When, therefore, the great lords, the emperor, pope, cardinals, and bishops are hostile and wrathful toward us because of all this, excommunicate us, and would gladly burn and murder us all, we must suffer it and say: We did not start this on account of the pope, the bishops, and the princes, nor shall we stop it on account of them. Christ says, “Come to Me, all who labor and are heavy-laden” [Matt. 11:28], and it is as though He were saying: Just stick to Me, hold on to My Word and let everything else go. If you are burned and beheaded for it, then have patience, I will make it so sweet for you that you easily would be able to bear it. It has also been written of St. Agnes that when she was led to prison to be killed, it was to her as if she were going to a dance. Where did she get this? Ah, only from this Christ, from believing this saying, “Come to Me, all who labor and are heavy-laden, and I will give you rest.” That is to say: If things go badly, I will give you the courage even to laugh about it; and if even though you walk on fiery coals, the torment shall nevertheless not be so severe and the devil shall nevertheless not be so bad, and you will rather feel that you are walking on roses. I will give you the heart to laugh even though Turk, pope, emperor, and everybody else be filled with horrible wrath and rage. Only come to Me; and if you are facing oppression, death, or torture, because the pope, the Turk, and emperor are attacking you, do not be afraid; it will not be heavy for you, but light and easy to bear, for I give you the Spirit, so that the burden, which for the world would be unbearable, becomes for you a light burden. For when you suffer for My sake, it is My yoke and My burden, which I lay upon you in grace, that you may know that this your suffering is well pleasing to God and to Me and that I Myself am helping you to carry it and giving you power and strength to do so. So also say Ps. 31 [:24] and Ps. 27 [:14]: “Let your heart take courage, all you who wait for the Lord,” i.e., all you who suffer for His sake. Let misfortune, sin, death, and whatever the devil and the world loads upon you assail and assault you, if only you remain confident and undismayed, waiting upon the Lord in faith, you have already won, you have already escaped death and far surpassed the devil and the world.

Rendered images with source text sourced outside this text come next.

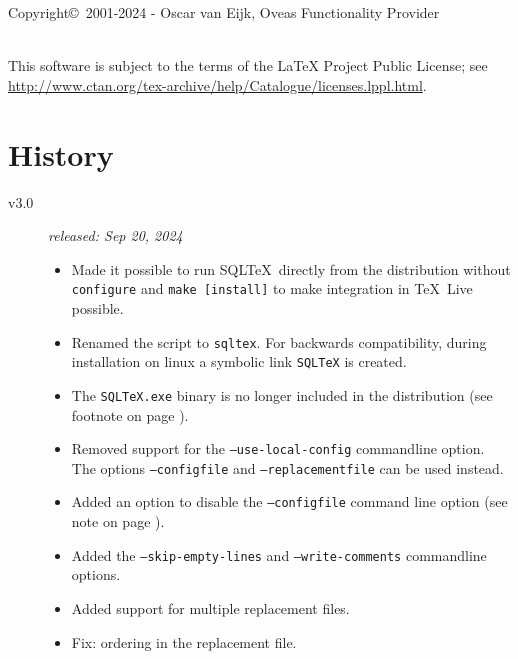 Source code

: \documentclass{article}
\begin{document}
\vspace{3mm}

\noindent Copyright\copyright\ 2001-2024 - Oscar van Eijk, Oveas Functionality Provider

\noindent\hrulefill \\

\noindent This software is subject to the terms of the LaTeX Project Public License; 
see \url{http://www.ctan.org/tex-archive/help/Catalogue/licenses.lppl.html}.

\section{History}

\begin{description}
\item[v3.0] \textit{released: Sep 20, 2024}
\begin{itemize}
\item Made it possible to run SQL\TeX\ directly from the distribution without \texttt{configure} and \texttt{make [install]} to make integration in \TeX\ Live possible.
\item Renamed the script to \texttt{sqltex}. For backwards compatibility, during installation on linux a symbolic link \texttt{SQLTeX} is created.
\item The \texttt{SQLTeX.exe} binary is no longer included in the distribution (see footnote  on page \pageref{winexe}).
\item Removed support for the \texttt{--use-local-config} commandline option. The options \texttt{--configfile} and \texttt{--replacementfile} can be used instead.
\item Added an option to disable the \texttt{--configfile} command line option (see note on page \pageref{cfg:disable}).
\item Added the \texttt{--skip-empty-lines} and \texttt{--write-comments} commandline options.
\item Added support for multiple replacement files.
\item Fix: ordering in the replacement file.
\end{itemize}


\end{description}
\end{document}

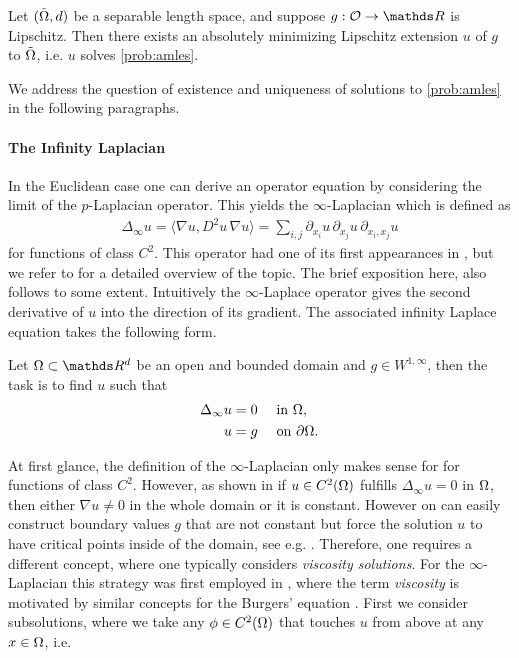 \begin{theorem}{\cite[Th. 4.3]{juutinen2002absolutely}}{}
Let $(\tilde{\Omega}, d)$ be a separable length space, and suppose $g: \conset\to\R$ is Lipschitz. Then there exists an absolutely minimizing Lipschitz extension $u$ of $g$ to $\tilde{\Omega}$, i.e. $u$ solves \cref{prob:amles}.
\end{theorem}
%
\noindent%
We address the question of existence and uniqueness of solutions to \cref{prob:amles} in the following paragraphs.
%
%
\paragraph{The Infinity Laplacian} In the Euclidean case one can derive an operator equation by considering the limit of the $p$-Laplacian operator. This yields the $\infty$-Laplacian which is defined as
%
\begin{align*}
\Delta_\infty u = \langle \nabla u, D^2 u\, \nabla u\rangle = 
\sum_{i,j} \partial_{x_i} u\, \partial_{x_j} u\, \partial_{x_i,x_j} u
\end{align*}
%
for functions of class $C^2$. This operator had one of its first appearances in \cite{aronsson1968partial}, but we refer to \cite{lindqvist2017notes} for a detailed overview of the topic. The brief exposition here, also follows \cite{lindqvist2017notes} to some extent. Intuitively the $\infty$-Laplace operator gives the second derivative of $u$ into the direction of its gradient. The associated infinity Laplace equation takes the following form.
%
\begin{problem}{}{}
Let $\domain\subset\R^d$ be an open and bounded domain and $g\in W^{1,\infty}$, then the task is to find $u$ such that
%
\begin{align*}
\Delta_\infty u &= 0\quad\text{ in }\Omega,\\
u &= g\quad \text{ on }\partial\Omega.
\end{align*}
\end{problem}
%
\noindent%
At first glance, the definition of the $\infty$-Laplacian only makes sense for for functions of class $C^2$. However, as shown in \cite{yu2006remark, aronsson1968partial} if $u\in C^2(\Omega)$ fulfills $\Delta_\infty u = 0$ in $\Omega$, then either $\nabla u \neq 0$ in the whole domain or it is constant. However on can easily construct boundary values $g$ that are not constant but force the solution $u$ to have critical points inside of the domain, see e.g. \cite{lindqvist2016notes}. Therefore, one requires a different concept, where one typically considers \emph{viscosity solutions}. For the $\infty$-Laplacian this strategy was first employed in \cite{bhattacharya1989limits}, where the term \emph{viscosity} is motivated by similar concepts for the Burgers' equation \cite{burgers1948mathematical}. First we consider subsolutions, where we take any $\phi\in C^2(\Omega)$ that touches $u$ from above at any $x\in\Omega$, i.e.

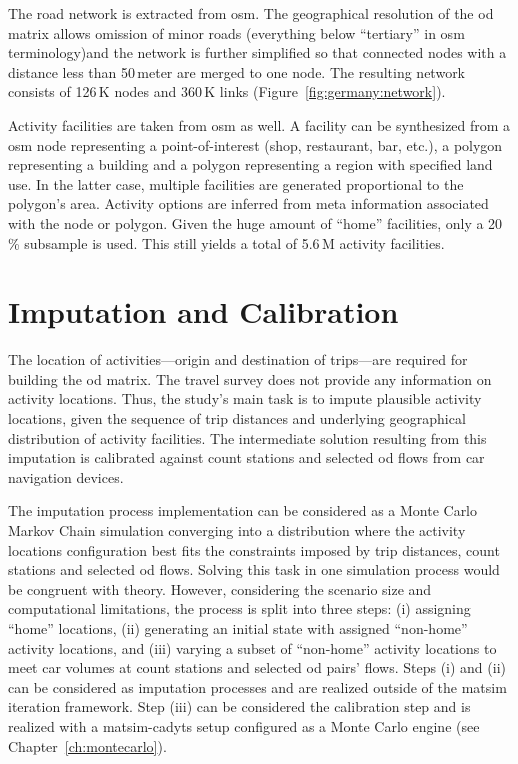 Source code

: The road network is extracted from \gls{osm}. The geographical resolution of the \gls{od} matrix allows omission of minor roads (everything below ``tertiary'' in \gls{osm} terminology)and the network is further simplified so that connected nodes with a distance less than 50\,meter are merged to one node. The resulting network consists of 126\,K nodes and 360\,K links (Figure~\ref{fig:germany:network}).

Activity facilities are taken from \gls{osm} as well. A facility can be synthesized from a \gls{osm} node representing a point-of-interest (shop, restaurant, bar, etc.), a polygon representing a building and a polygon representing a region with specified land use. In the latter case, multiple facilities are generated proportional to the polygon's area. Activity options are inferred from meta information associated with the node or polygon. Given the huge amount of ``home'' facilities, only a 20\,\% subsample is used. This still yields a total of 5.6\,M activity facilities.

\section{Imputation and Calibration}

The location of activities---origin and destination of trips---are required for building the \gls{od} matrix. The travel survey does not provide any information on activity locations. Thus, the study's main task is to impute plausible activity locations, given the sequence of trip distances and underlying geographical distribution of activity facilities. The intermediate solution resulting from this imputation is calibrated against count stations and selected \gls{od} flows from car navigation devices.

The imputation process implementation can be considered as a Monte Carlo Markov Chain simulation converging into a distribution where the activity locations configuration best fits the constraints imposed by trip distances, count stations and selected \gls{od} flows. Solving this task in one simulation process would be congruent with theory. However, considering the scenario size and computational limitations, the process is split into three steps: (i) assigning ``home'' locations, (ii) generating an initial state with assigned ``non-home'' activity locations, and (iii) varying a subset of ``non-home'' activity locations to meet car volumes at count stations and selected \gls{od} pairs' flows. Steps (i) and (ii) can be considered as  imputation processes and are realized outside of the \gls{matsim} iteration framework. Step (iii) can be considered the calibration step and is realized with a \gls{matsim}-\gls{cadyts} setup configured as a Monte Carlo engine (see Chapter~\ref{ch:montecarlo}).


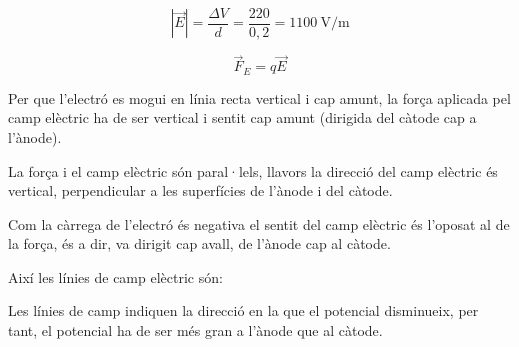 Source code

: \begin{solapartat}
 \[ \left|\vec{E}\right| = \frac{\Delta V}{d} = \frac{220}{0,2} = 1100\ \mathrm{V/m} \]

 \[ \vec{F}_E = q\vec{E} \]


 Per que l'electró es mogui en línia recta vertical i cap amunt, la força aplicada pel camp elèctric ha de ser vertical i sentit cap amunt (dirigida del càtode cap a l'ànode).

La força i el camp elèctric són paral·lels, llavors la direcció del camp elèctric és vertical, perpendicular a les superfícies de l'ànode i del càtode.

 Com la càrrega de l'electró és negativa el sentit del camp elèctric és l'oposat al de la força, és a dir, va dirigit cap avall, de l'ànode cap al càtode.

Així les línies de camp elèctric són:


 Les línies de camp indiquen la direcció en la que el potencial disminueix, per tant, el potencial ha de ser més gran a l'ànode que al càtode.
\end{solapartat}

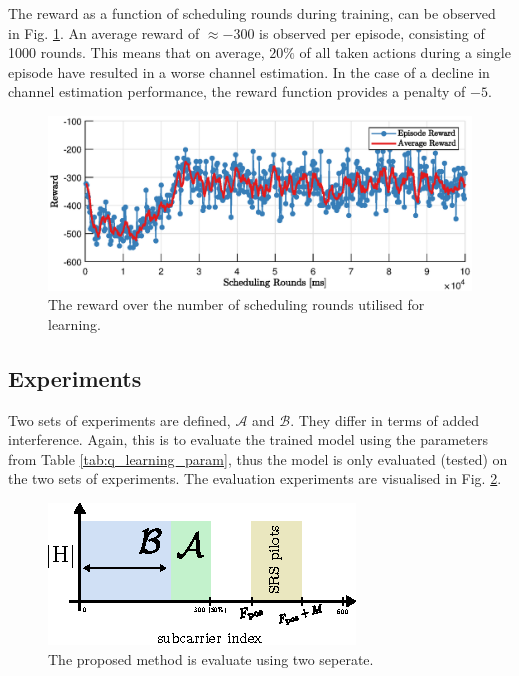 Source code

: The reward as a function of scheduling rounds during training, can be observed in Fig. \ref{fig:training_stats_qlearning}. An average reward of $\approx -300$ is observed per episode, consisting of 1000 rounds. This means that on average, $20\%$ of all taken actions during a single episode have resulted in a worse channel estimation. In the case of a decline in channel estimation performance, the reward function provides a penalty of $-5$. 
\begin{figure}
    \centering
    \includegraphics{chapters/part_uplink/figures/results/training_statistics.eps}
    \caption{The reward over the number of scheduling rounds utilised for learning. }\label{fig:training_stats_qlearning}
\end{figure}
\subsection{Experiments}
Two sets of experiments are defined, $\mathcal{A}$ and $\mathcal{B}$. They differ in terms of added interference. Again, this is to evaluate the trained model using the parameters from Table \ref{tab:q_learning_param}, thus the model is only evaluated (tested) on the two sets of experiments. The evaluation experiments are visualised in Fig. \ref{fig:subcarrier_index_experiment}.


\begin{figure}
    \centering
    \includegraphics{chapters/part_uplink/figures/subcarrier_index_experiment_setup.eps}
    \caption{The proposed method is evaluate using two seperate.}
    \label{fig:subcarrier_index_experiment}
\end{figure}


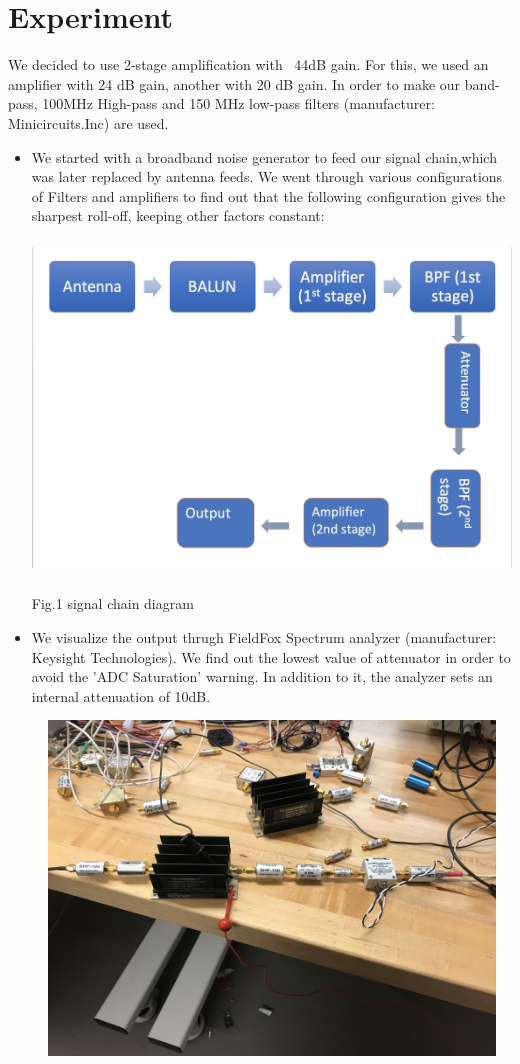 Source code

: \documentclass[11pt]{article}
\begin{document}
\section{Experiment}
		We decided to use 2-stage amplification with ~44dB gain. For this, we used an amplifier with 24 dB gain, another with 20 dB gain. In order to make our band-pass, 100MHz High-pass and 150 MHz low-pass filters (manufacturer: Minicircuits.Inc) are used. 
		\begin{itemize}
		\item  We started with a broadband noise generator to feed our signal chain,which was later replaced by antenna feeds. We went through various configurations of Filters and amplifiers to find out that the following configuration gives the sharpest roll-off, keeping other factors constant:

		\begin{center}
		\includegraphics[width=5in,height=3.5in]{Sig_high_freq.jpeg}

		Fig.1 signal chain diagram
		\end{center}
	    
	    \item  We visualize the output thrugh FieldFox Spectrum analyzer (manufacturer: Keysight Technologies). We find out the lowest value of attenuator in order to avoid the 'ADC Saturation' warning. In addition to it, the analyzer sets an internal attenuation of 10dB. 
		
		\begin{center}
			\includegraphics[width=5in,height=3.5in]{sig_chain.jpeg}
			

\end{center}
\end{itemize}
\end{document}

Lo, this means that the wise of this world are rejected, that we may learn not to think ourselves wise and to put away from our eyes all great personages, indeed, to shut our eyes altogether, and cling only to Christ’s Word and come to Him, as He so lovingly invites us to do, and say: Thou alone art my beloved Lord and Master, I am thy disciple.
This and much more might be said concerning this Gospel, but I am too weak and we shall let it go at that.
[1] Martin Luther, Luther’s Works, Vol. 51: Sermons I, ed. Jaroslav Jan Pelikan, Hilton C. Oswald, and Helmut T. Lehmann, vol. 51 (Philadelphia: Fortress Press, 1999), 381–392.